-- Opening Marker --

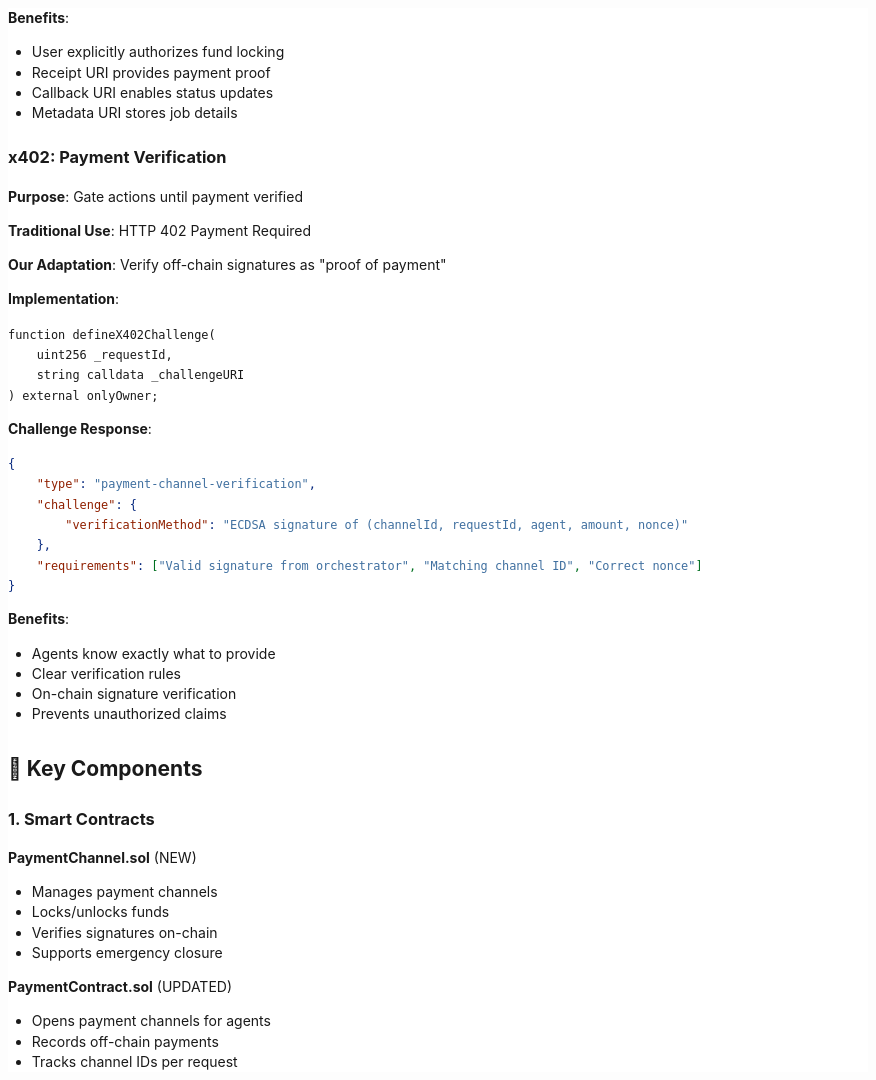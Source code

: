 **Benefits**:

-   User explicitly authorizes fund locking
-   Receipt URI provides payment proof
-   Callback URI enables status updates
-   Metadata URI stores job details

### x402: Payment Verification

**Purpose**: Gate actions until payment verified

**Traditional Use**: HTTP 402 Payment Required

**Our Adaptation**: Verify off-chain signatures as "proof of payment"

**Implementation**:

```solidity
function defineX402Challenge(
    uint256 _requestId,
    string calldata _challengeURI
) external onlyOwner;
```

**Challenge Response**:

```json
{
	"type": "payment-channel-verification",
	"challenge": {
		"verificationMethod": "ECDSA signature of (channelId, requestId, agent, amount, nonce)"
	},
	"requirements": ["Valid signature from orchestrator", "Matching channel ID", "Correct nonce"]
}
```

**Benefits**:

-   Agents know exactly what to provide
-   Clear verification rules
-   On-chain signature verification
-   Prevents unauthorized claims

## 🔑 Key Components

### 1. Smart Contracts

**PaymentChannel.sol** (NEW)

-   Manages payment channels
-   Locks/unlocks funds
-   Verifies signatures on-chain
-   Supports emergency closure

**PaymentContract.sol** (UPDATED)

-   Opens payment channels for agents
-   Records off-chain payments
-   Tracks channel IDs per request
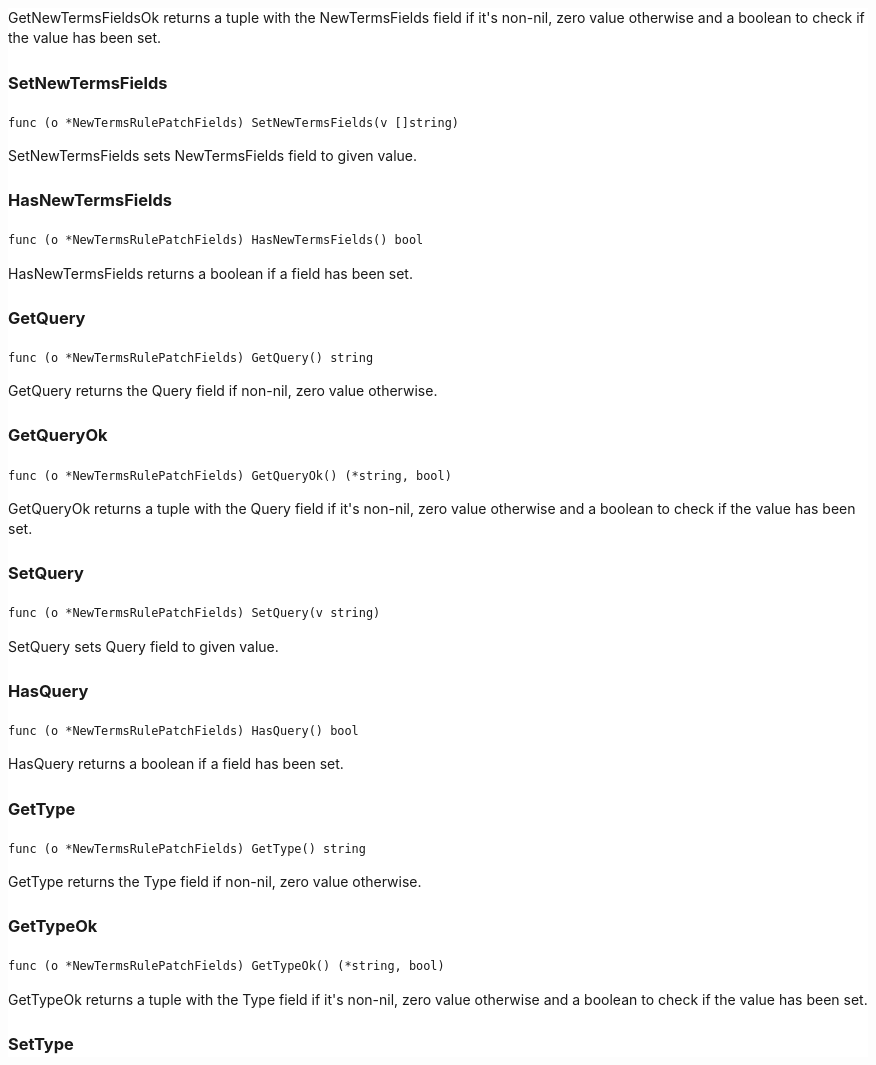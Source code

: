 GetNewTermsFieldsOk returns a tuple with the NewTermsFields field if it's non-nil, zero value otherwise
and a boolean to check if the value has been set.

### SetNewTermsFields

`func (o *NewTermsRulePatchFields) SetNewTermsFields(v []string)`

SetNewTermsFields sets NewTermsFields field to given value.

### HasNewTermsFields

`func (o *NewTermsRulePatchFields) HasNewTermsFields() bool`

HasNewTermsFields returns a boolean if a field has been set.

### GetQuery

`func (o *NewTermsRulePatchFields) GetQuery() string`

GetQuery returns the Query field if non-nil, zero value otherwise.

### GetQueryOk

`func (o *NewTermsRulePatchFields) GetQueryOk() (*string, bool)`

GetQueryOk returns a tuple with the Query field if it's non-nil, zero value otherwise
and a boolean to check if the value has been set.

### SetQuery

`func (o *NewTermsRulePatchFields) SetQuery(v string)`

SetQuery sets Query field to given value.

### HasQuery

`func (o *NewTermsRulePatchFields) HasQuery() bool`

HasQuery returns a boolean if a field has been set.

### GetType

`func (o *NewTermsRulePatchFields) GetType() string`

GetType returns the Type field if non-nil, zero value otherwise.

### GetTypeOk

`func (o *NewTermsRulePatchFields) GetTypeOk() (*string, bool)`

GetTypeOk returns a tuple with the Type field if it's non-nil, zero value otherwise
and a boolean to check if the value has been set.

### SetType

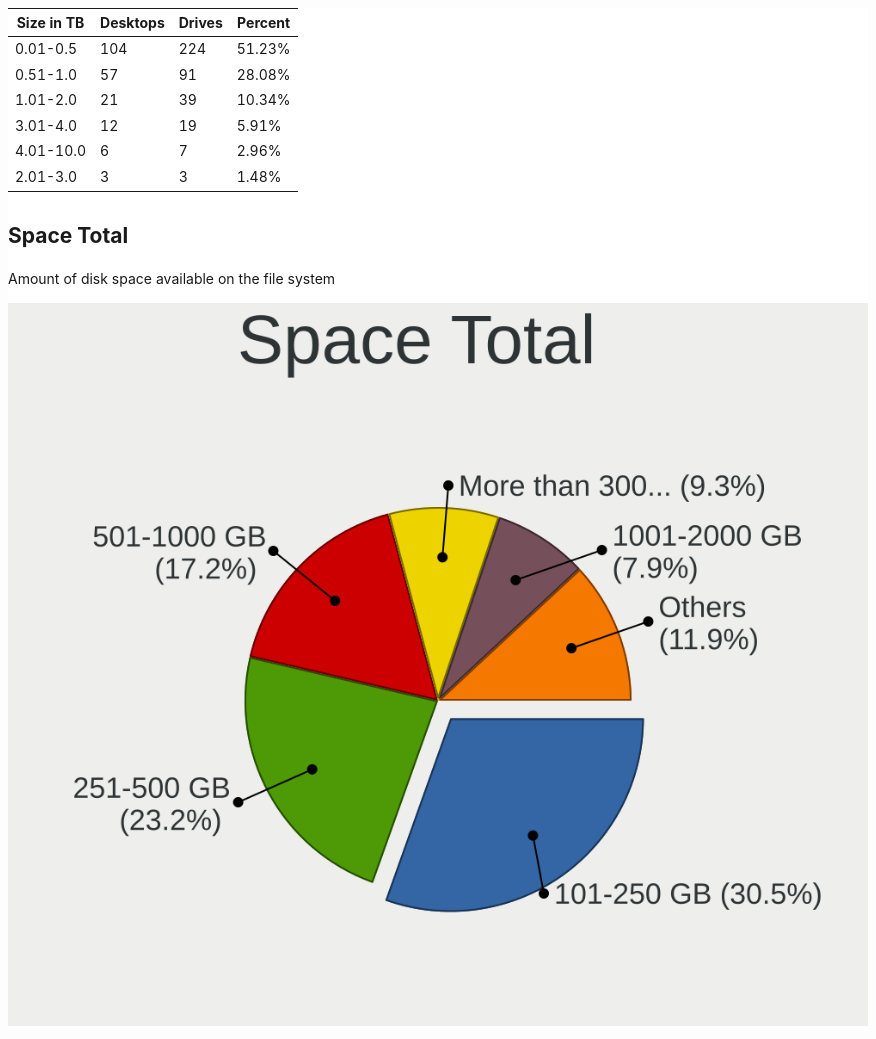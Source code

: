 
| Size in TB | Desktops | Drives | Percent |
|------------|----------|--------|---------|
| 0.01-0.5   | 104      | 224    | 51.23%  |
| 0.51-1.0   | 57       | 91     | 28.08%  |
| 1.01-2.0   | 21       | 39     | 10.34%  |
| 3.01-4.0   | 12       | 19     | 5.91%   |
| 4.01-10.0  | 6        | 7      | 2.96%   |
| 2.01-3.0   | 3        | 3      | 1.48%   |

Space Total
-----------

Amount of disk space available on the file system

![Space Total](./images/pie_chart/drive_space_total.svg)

-- Closing Marker --

# PROBLEM TO SOLVE:
Set down the whole listing exactly as given, except for the pictures.

# COMPLETED TASK:
Source code

: **Benefits**:

-   User explicitly authorizes fund locking
-   Receipt URI provides payment proof
-   Callback URI enables status updates
-   Metadata URI stores job details

### x402: Payment Verification

**Purpose**: Gate actions until payment verified

**Traditional Use**: HTTP 402 Payment Required

**Our Adaptation**: Verify off-chain signatures as "proof of payment"

**Implementation**:

```solidity
function defineX402Challenge(
    uint256 _requestId,
    string calldata _challengeURI
) external onlyOwner;
```

**Challenge Response**:

```json
{
	"type": "payment-channel-verification",
	"challenge": {
		"verificationMethod": "ECDSA signature of (channelId, requestId, agent, amount, nonce)"
	},
	"requirements": ["Valid signature from orchestrator", "Matching channel ID", "Correct nonce"]
}
```

**Benefits**:

-   Agents know exactly what to provide
-   Clear verification rules
-   On-chain signature verification
-   Prevents unauthorized claims

## 🔑 Key Components

### 1. Smart Contracts

**PaymentChannel.sol** (NEW)

-   Manages payment channels
-   Locks/unlocks funds
-   Verifies signatures on-chain
-   Supports emergency closure

**PaymentContract.sol** (UPDATED)

-   Opens payment channels for agents
-   Records off-chain payments
-   Tracks channel IDs per request
Source code

: GetNewTermsFieldsOk returns a tuple with the NewTermsFields field if it's non-nil, zero value otherwise
and a boolean to check if the value has been set.

### SetNewTermsFields

`func (o *NewTermsRulePatchFields) SetNewTermsFields(v []string)`

SetNewTermsFields sets NewTermsFields field to given value.

### HasNewTermsFields

`func (o *NewTermsRulePatchFields) HasNewTermsFields() bool`

HasNewTermsFields returns a boolean if a field has been set.

### GetQuery

`func (o *NewTermsRulePatchFields) GetQuery() string`

GetQuery returns the Query field if non-nil, zero value otherwise.

### GetQueryOk

`func (o *NewTermsRulePatchFields) GetQueryOk() (*string, bool)`

GetQueryOk returns a tuple with the Query field if it's non-nil, zero value otherwise
and a boolean to check if the value has been set.

### SetQuery

`func (o *NewTermsRulePatchFields) SetQuery(v string)`

SetQuery sets Query field to given value.

### HasQuery

`func (o *NewTermsRulePatchFields) HasQuery() bool`

HasQuery returns a boolean if a field has been set.

### GetType

`func (o *NewTermsRulePatchFields) GetType() string`

GetType returns the Type field if non-nil, zero value otherwise.

### GetTypeOk

`func (o *NewTermsRulePatchFields) GetTypeOk() (*string, bool)`

GetTypeOk returns a tuple with the Type field if it's non-nil, zero value otherwise
and a boolean to check if the value has been set.

### SetType

Source code

: 
| Size in TB | Desktops | Drives | Percent |
|------------|----------|--------|---------|
| 0.01-0.5   | 104      | 224    | 51.23%  |
| 0.51-1.0   | 57       | 91     | 28.08%  |
| 1.01-2.0   | 21       | 39     | 10.34%  |
| 3.01-4.0   | 12       | 19     | 5.91%   |
| 4.01-10.0  | 6        | 7      | 2.96%   |
| 2.01-3.0   | 3        | 3      | 1.48%   |

Space Total
-----------

Amount of disk space available on the file system

![Space Total](./images/pie_chart/drive_space_total.svg)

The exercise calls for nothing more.